AIM OF THE TASK: I need each line of the entries below that includes the string "from".
▬▬▬
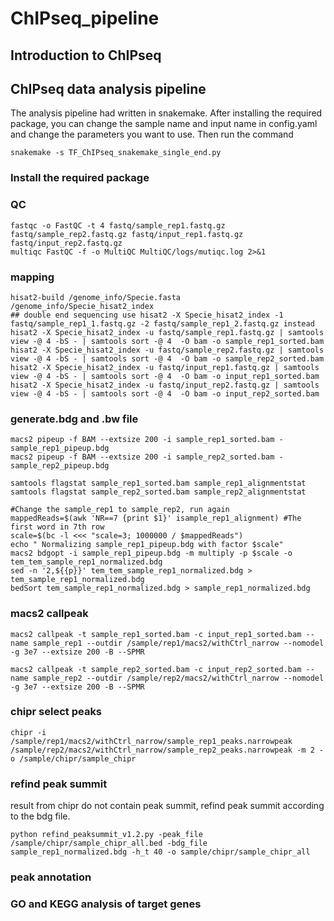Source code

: # ChIPseq_pipeline

## Introduction to ChIPseq

## ChIPseq data analysis pipeline
The analysis pipeline had written in snakemake. After installing the required package, you can change the sample name and input name in config.yaml and change the parameters you want to use. Then run the command

```
snakemake -s TF_ChIPseq_snakemake_single_end.py
```



### Install the required package





### QC
```
fastqc -o FastQC -t 4 fastq/sample_rep1.fastq.gz fastq/sample_rep2.fastq.gz fastq/input_rep1.fastq.gz fastq/input_rep2.fastq.gz
multiqc FastQC -f -o MultiQC MultiQC/logs/mutiqc.log 2>&1
```

### mapping
```
hisat2-build /genome_info/Specie.fasta /genome_info/Specie_hisat2_index 
## double end sequencing use hisat2 -X Specie_hisat2_index -1 fastq/sample_rep1_1.fastq.gz -2 fastq/sample_rep1_2.fastq.gz instead
hisat2 -X Specie_hisat2_index -u fastq/sample_rep1.fastq.gz | samtools view -@ 4 -bS - | samtools sort -@ 4  -O bam -o sample_rep1_sorted.bam
hisat2 -X Specie_hisat2_index -u fastq/sample_rep2.fastq.gz | samtools view -@ 4 -bS - | samtools sort -@ 4  -O bam -o sample_rep2_sorted.bam
hisat2 -X Specie_hisat2_index -u fastq/input_rep1.fastq.gz | samtools view -@ 4 -bS - | samtools sort -@ 4  -O bam -o input_rep1_sorted.bam
hisat2 -X Specie_hisat2_index -u fastq/input_rep2.fastq.gz | samtools view -@ 4 -bS - | samtools sort -@ 4  -O bam -o input_rep2_sorted.bam

```

###  generate.bdg and .bw file
```
macs2 pipeup -f BAM --extsize 200 -i sample_rep1_sorted.bam -sample_rep1_pipeup.bdg
macs2 pipeup -f BAM --extsize 200 -i sample_rep2_sorted.bam -sample_rep2_pipeup.bdg

samtools flagstat sample_rep1_sorted.bam sample_rep1_alignmentstat
samtools flagstat sample_rep2_sorted.bam sample_rep2_alignmentstat

#Change the sample_rep1 to sample_rep2, run again
mappedReads=$(awk 'NR==7 {print $1}' isample_rep1_alignment) #The first word in 7th row
scale=$(bc -l <<< "scale=3; 1000000 / $mappedReads")
echo " Normalizing sample_rep1_pipeup.bdg with factor $scale"
macs2 bdgopt -i sample_rep1_pipeup.bdg -m multiply -p $scale -o tem_tem_sample_rep1_normalized.bdg
sed -n '2,${{p}}' tem_tem_sample_rep1_normalized.bdg > tem_sample_rep1_normalized.bdg
bedSort tem_sample_rep1_normalized.bdg > sample_rep1_normalized.bdg

```

### macs2 callpeak
```
macs2 callpeak -t sample_rep1_sorted.bam -c input_rep1_sorted.bam --name sample_rep1 --outdir /sample/rep1/macs2/withCtrl_narrow --nomodel -g 3e7 --extsize 200 -B --SPMR

macs2 callpeak -t sample_rep2_sorted.bam -c input_rep2_sorted.bam --name sample_rep2 --outdir /sample/rep2/macs2/withCtrl_narrow --nomodel -g 3e7 --extsize 200 -B --SPMR
```

### chipr select peaks

```
chipr -i /sample/rep1/macs2/withCtrl_narrow/sample_rep1_peaks.narrowpeak /sample/rep2/macs2/withCtrl_narrow/sample_rep2_peaks.narrowpeak -m 2 -o /sample/chipr/sample_chipr
```


### refind peak summit
result from chipr do not contain peak summit, refind peak summit according to the bdg file.
```
python refind_peaksummit_v1.2.py -peak_file /sample/chipr/sample_chipr_all.bed -bdg_file sample_rep1_normalized.bdg -h_t 40 -o sample/chipr/sample_chipr_all
```


### peak annotation


### GO and KEGG analysis of target genes

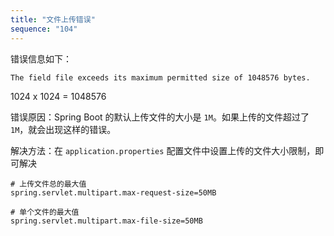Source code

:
 ```yaml
---
title: "文件上传错误"
sequence: "104"
---
```


错误信息如下：

```text
The field file exceeds its maximum permitted size of 1048576 bytes.
```

1024 x 1024 = 1048576

错误原因：Spring Boot 的默认上传文件的大小是 `1M`。如果上传的文件超过了 `1M`，就会出现这样的错误。

解决方法：在 `application.properties` 配置文件中设置上传的文件大小限制，即可解决

```text
# 上传文件总的最大值 
spring.servlet.multipart.max-request-size=50MB

# 单个文件的最大值 
spring.servlet.multipart.max-file-size=50MB
```
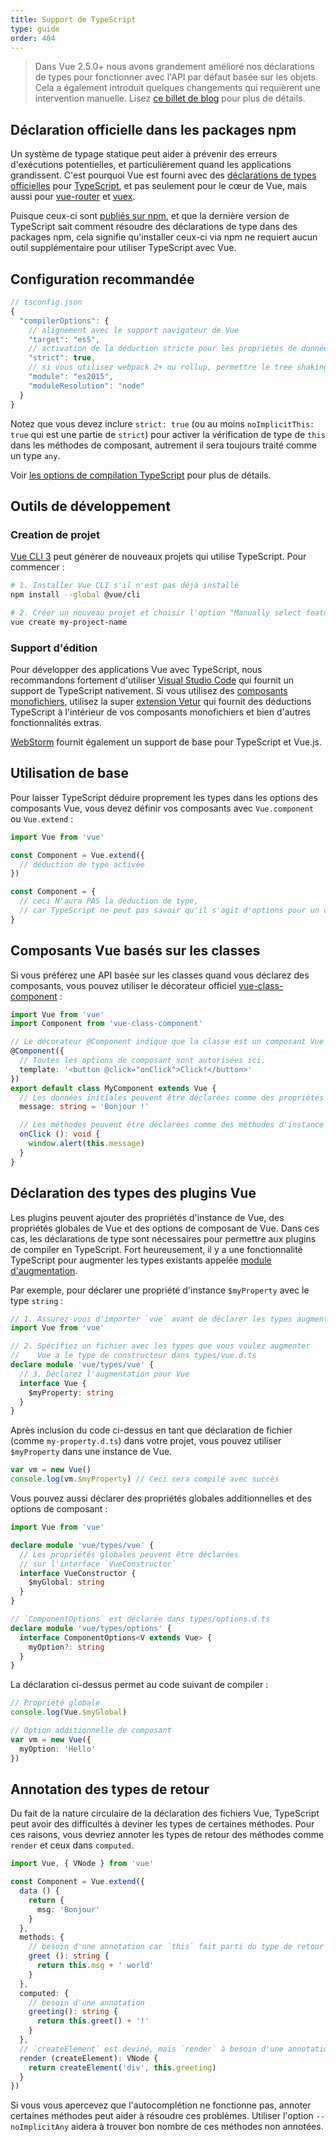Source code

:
 ```yaml
---
title: Support de TypeScript
type: guide
order: 404
---
```


> Dans Vue 2.5.0+ nous avons grandement amélioré nos déclarations de types pour fonctionner avec l'API par défaut basée sur les objets. Cela a également introduit quelques changements qui requièrent une intervention manuelle. Lisez [ce billet de blog](https://medium.com/@OrchardID/changements-typescript-%C3%A0-venir-dans-vue-2-5-1a5568402b5b) pour plus de détails.

## Déclaration officielle dans les packages npm

Un système de typage statique peut aider à prévenir des erreurs d'exécutions potentielles, et particulièrement quand les applications grandissent. C'est pourquoi Vue est fourni avec des [déclarations de types officielles](https://github.com/vuejs/vue/tree/dev/types) pour [TypeScript](https://www.typescriptlang.org/), et pas seulement pour le cœur de Vue, mais aussi pour [vue-router](https://github.com/vuejs/vue-router/tree/dev/types) et [vuex](https://github.com/vuejs/vuex/tree/dev/types).

Puisque ceux-ci sont [publiés sur npm](https://cdn.jsdelivr.net/npm/vue/types/), et que la dernière version de TypeScript sait comment résoudre des déclarations de type dans des packages npm, cela signifie qu'installer ceux-ci via npm ne requiert aucun outil supplémentaire pour utiliser TypeScript avec Vue.

## Configuration recommandée

``` js
// tsconfig.json
{
  "compilerOptions": {
    // alignement avec le support navigateur de Vue
    "target": "es5",
    // activation de la déduction stricte pour les propriétés de données sur `this`
    "strict": true,
    // si vous utilisez webpack 2+ ou rollup, permettre le tree shaking :
    "module": "es2015",
    "moduleResolution": "node"
  }
}
```

Notez que vous devez inclure `strict: true` (ou au moins `noImplicitThis: true` qui est une partie de `strict`) pour activer la vérification de type de `this` dans les méthodes de composant, autrement il sera toujours traité comme un type `any`.

Voir [les options de compilation TypeScript](https://www.typescriptlang.org/docs/handbook/compiler-options.html) pour plus de détails.

## Outils de développement

### Creation de projet

[Vue CLI 3](https://github.com/vuejs/vue-cli) peut générer de nouveaux projets qui utilise TypeScript. Pour commencer :

```bash
# 1. Installer Vue CLI s'il n'est pas déjà installé
npm install --global @vue/cli

# 2. Créer un nouveau projet et choisir l'option "Manually select features"
vue create my-project-name
```

### Support d'édition

Pour développer des applications Vue avec TypeScript, nous recommandons fortement d'utiliser [Visual Studio Code](https://code.visualstudio.com/) qui fournit un support de TypeScript nativement. Si vous utilisez des [composants monofichiers](./single-file-components.html), utilisez la super [extension Vetur](https://github.com/vuejs/vetur) qui fournit des déductions TypeScript à l'intérieur de vos composants monofichiers et bien d'autres fonctionnalités extras.

[WebStorm](https://www.jetbrains.com/webstorm/) fournit également un support de base pour TypeScript et Vue.js.

## Utilisation de base

Pour laisser TypeScript déduire proprement les types dans les options des composants Vue, vous devez définir vos composants avec `Vue.component` ou `Vue.extend` :

``` ts
import Vue from 'vue'

const Component = Vue.extend({
  // déduction de type activée
})

const Component = {
  // ceci N'aura PAS la déduction de type,
  // car TypeScript ne peut pas savoir qu'il s'agit d'options pour un composant Vue.
}
```

## Composants Vue basés sur les classes

Si vous préférez une API basée sur les classes quand vous déclarez des composants, vous pouvez utiliser le décorateur officiel [vue-class-component](https://github.com/vuejs/vue-class-component) :

``` ts
import Vue from 'vue'
import Component from 'vue-class-component'

// Le décorateur @Component indique que la classe est un composant Vue
@Component({
  // Toutes les options de composant sont autorisées ici.
  template: '<button @click="onClick">Click!</button>'
})
export default class MyComponent extends Vue {
  // Les données initiales peuvent être déclarées comme des propriétés de l'instance
  message: string = 'Bonjour !'

  // Les méthodes peuvent être déclarées comme des méthodes d'instance
  onClick (): void {
    window.alert(this.message)
  }
}
```

## Déclaration des types des plugins Vue

Les plugins peuvent ajouter des propriétés d'instance de Vue, des propriétés globales de Vue et des options de composant de Vue. Dans ces cas, les déclarations de type sont nécessaires pour permettre aux plugins de compiler en TypeScript. Fort heureusement, il y a une fonctionnalité TypeScript pour augmenter les types existants appelée [module d'augmentation](https://www.typescriptlang.org/docs/handbook/declaration-merging.html#module-augmentation).

Par exemple, pour déclarer une propriété d'instance `$myProperty` avec le type `string` :

``` ts
// 1. Assurez-vous d'importer `vue` avant de déclarer les types augmentés
import Vue from 'vue'

// 2. Spécifiez un fichier avec les types que vous voulez augmenter
//    Vue a le type de constructeur dans types/vue.d.ts
declare module 'vue/types/vue' {
  // 3. Déclarez l'augmentation pour Vue
  interface Vue {
    $myProperty: string
  }
}
```

Après inclusion du code ci-dessus en tant que déclaration de fichier (comme `my-property.d.ts`) dans votre projet, vous pouvez utiliser `$myProperty` dans une instance de Vue.

```ts
var vm = new Vue()
console.log(vm.$myProperty) // Ceci sera compilé avec succès
```

Vous pouvez aussi déclarer des propriétés globales additionnelles et des options de composant :

```ts
import Vue from 'vue'

declare module 'vue/types/vue' {
  // Les propriétés globales peuvent être déclarées
  // sur l'interface `VueConstructor`
  interface VueConstructor {
    $myGlobal: string
  }
}

// `ComponentOptions` est déclarée dans types/options.d.ts
declare module 'vue/types/options' {
  interface ComponentOptions<V extends Vue> {
    myOption?: string
  }
}
```

La déclaration ci-dessus permet au code suivant de compiler :

```ts
// Propriété globale
console.log(Vue.$myGlobal)

// Option additionnelle de composant
var vm = new Vue({
  myOption: 'Hello'
})
```

## Annotation des types de retour

Du fait de la nature circulaire de la déclaration des fichiers Vue, TypeScript peut avoir des difficultés à deviner les types de certaines méthodes. Pour ces raisons, vous devriez annoter les types de retour des méthodes comme `render` et ceux dans `computed`.

```ts
import Vue, { VNode } from 'vue'

const Component = Vue.extend({
  data () {
    return {
      msg: 'Bonjour'
    }
  },
  methods: {
    // besoin d'une annotation car `this` fait parti du type de retour
    greet (): string {
      return this.msg + ' world'
    }
  },
  computed: {
    // besoin d'une annotation
    greeting(): string {
      return this.greet() + '!'
    }
  },
  // `createElement` est deviné, mais `render` à besoin d'une annotation de type de retour
  render (createElement): VNode {
    return createElement('div', this.greeting)
  }
})
```

Si vous vous apercevez que l'autocomplétion ne fonctionne pas, annoter certaines méthodes peut aider à résoudre ces problèmes. Utiliser l'option `--noImplicitAny` aidera à trouver bon nombre de ces méthodes non annotées.
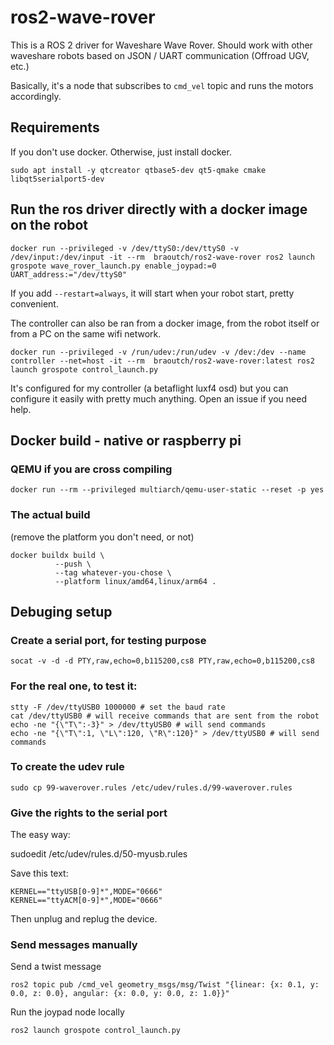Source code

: # ros2-wave-rover

This is a ROS 2 driver for Waveshare Wave Rover.
Should work with other waveshare robots based on JSON / UART communication (Offroad UGV, etc.)

Basically, it's a node that subscribes to `cmd_vel` topic and runs the motors accordingly.

## Requirements
If you don't use docker. Otherwise, just install docker.
```
sudo apt install -y qtcreator qtbase5-dev qt5-qmake cmake libqt5serialport5-dev
```

## Run the ros driver directly with a docker image on the robot
```
docker run --privileged -v /dev/ttyS0:/dev/ttyS0 -v /dev/input:/dev/input -it --rm  braoutch/ros2-wave-rover ros2 launch grospote wave_rover_launch.py enable_joypad:=0 UART_address:="/dev/ttyS0"
```
If you add `--restart=always`, it will start when your robot start, pretty convenient.

The controller can also be ran from a docker image, from the robot itself or from a PC on the same wifi network.
```
docker run --privileged -v /run/udev:/run/udev -v /dev:/dev --name controller --net=host -it --rm  braoutch/ros2-wave-rover:latest ros2 launch grospote control_launch.py
```
It's configured for my controller (a betaflight luxf4 osd) but you can configure it easily with pretty much anything. Open an issue if you need help.

## Docker build - native or raspberry pi

### QEMU if you are cross compiling
```
docker run --rm --privileged multiarch/qemu-user-static --reset -p yes
```

### The actual build
(remove the platform you don't need, or not)
```
docker buildx build \
          --push \
          --tag whatever-you-chose \
          --platform linux/amd64,linux/arm64 . 
```

## Debuging setup

### Create a serial port, for testing purpose
```
socat -v -d -d PTY,raw,echo=0,b115200,cs8 PTY,raw,echo=0,b115200,cs8
```

### For the real one, to test it:
```
stty -F /dev/ttyUSB0 1000000 # set the baud rate
cat /dev/ttyUSB0 # will receive commands that are sent from the robot
echo -ne "{\"T\":-3}" > /dev/ttyUSB0 # will send commands
echo -ne "{\"T\":1, \"L\":120, \"R\":120}" > /dev/ttyUSB0 # will send commands
```

### To create the udev rule
```
sudo cp 99-waverover.rules /etc/udev/rules.d/99-waverover.rules
```

### Give the rights to the serial port
The easy way:

sudoedit /etc/udev/rules.d/50-myusb.rules

Save this text:
```
KERNEL=="ttyUSB[0-9]*",MODE="0666"
KERNEL=="ttyACM[0-9]*",MODE="0666"
```
Then unplug and replug the device.

### Send messages manually
Send a twist message
```
ros2 topic pub /cmd_vel geometry_msgs/msg/Twist "{linear: {x: 0.1, y: 0.0, z: 0.0}, angular: {x: 0.0, y: 0.0, z: 1.0}}"
```

Run the joypad node locally
```
ros2 launch grospote control_launch.py

```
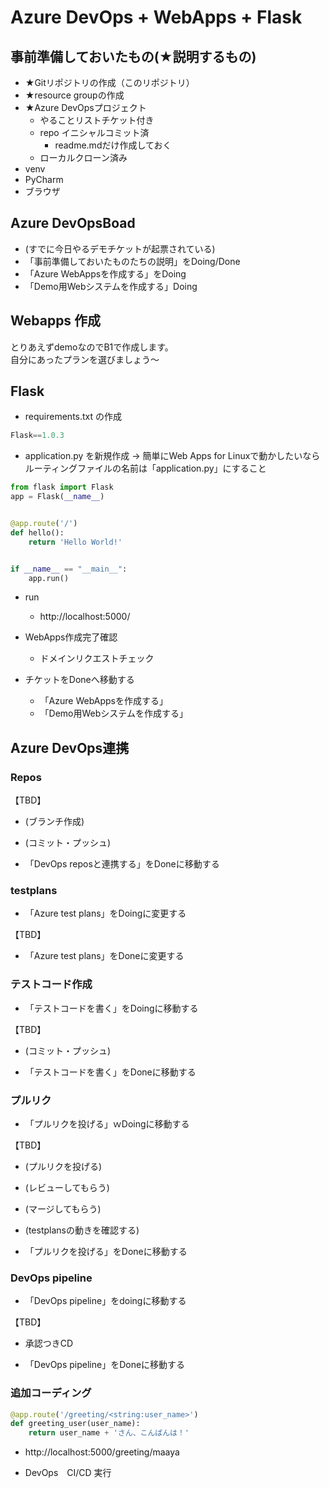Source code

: # Azure DevOps + WebApps + Flask

## 事前準備しておいたもの(★説明するもの)

- ★Gitリポジトリの作成（このリポジトリ）
- ★resource groupの作成
- ★Azure DevOpsプロジェクト
  - やることリストチケット付き
  - repo イニシャルコミット済
    - readme.mdだけ作成しておく
  - ローカルクローン済み
- venv
- PyCharm
- ブラウザ

## Azure DevOpsBoad

- (すでに今日やるデモチケットが起票されている)
- 「事前準備しておいたものたちの説明」をDoing/Done
- 「Azure WebAppsを作成する」をDoing
- 「Demo用Webシステムを作成する」Doing

## Webapps 作成

とりあえずdemoなのでB1で作成します。    
自分にあったプランを選びましょう～    

## Flask

- requirements.txt の作成

```python
Flask==1.0.3
```

- application.py を新規作成 -> 簡単にWeb Apps for Linuxで動かしたいならルーティングファイルの名前は「application.py」にすること

```python
from flask import Flask
app = Flask(__name__)


@app.route('/')
def hello():
    return 'Hello World!'


if __name__ == "__main__":
    app.run()
```

- run
    - http://localhost:5000/

- WebApps作成完了確認
  - ドメインリクエストチェック
- チケットをDoneへ移動する
  - 「Azure WebAppsを作成する」
  - 「Demo用Webシステムを作成する」

## Azure DevOps連携

### Repos

【TBD】

- (ブランチ作成)
- (コミット・プッシュ)

- 「DevOps reposと連携する」をDoneに移動する

### testplans

- 「Azure test plans」をDoingに変更する

【TBD】

- 「Azure test plans」をDoneに変更する

### テストコード作成

- 「テストコードを書く」をDoingに移動する

【TBD】

- (コミット・プッシュ)

- 「テストコードを書く」をDoneに移動する

### プルリク

- 「プルリクを投げる」ｗDoingに移動する
  
【TBD】

- (プルリクを投げる)
- (レビューしてもらう)
- (マージしてもらう)
- (testplansの動きを確認する)

- 「プルリクを投げる」をDoneに移動する

### DevOps pipeline

- 「DevOps pipeline」をdoingに移動する

【TBD】

- 承認つきCD

- 「DevOps pipeline」をDoneに移動する
  
### 追加コーディング

```python
@app.route('/greeting/<string:user_name>')
def greeting_user(user_name):
    return user_name + 'さん、こんばんは！'
```

- http://localhost:5000/greeting/maaya

- DevOps　CI/CD 実行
▬▬▬
TASK RESPONSE:
result from chipr do not contain peak summit, refind peak summit according to the bdg file.
import Vue from 'vue'
import Vue from 'vue'
import Component from 'vue-class-component'
import Vue from 'vue'
import Vue from 'vue'
import Vue, { VNode } from 'vue'
The controller can also be ran from a docker image, from the robot itself or from a PC on the same wifi network.
cat /dev/ttyUSB0 # will receive commands that are sent from the robot
from flask import Flask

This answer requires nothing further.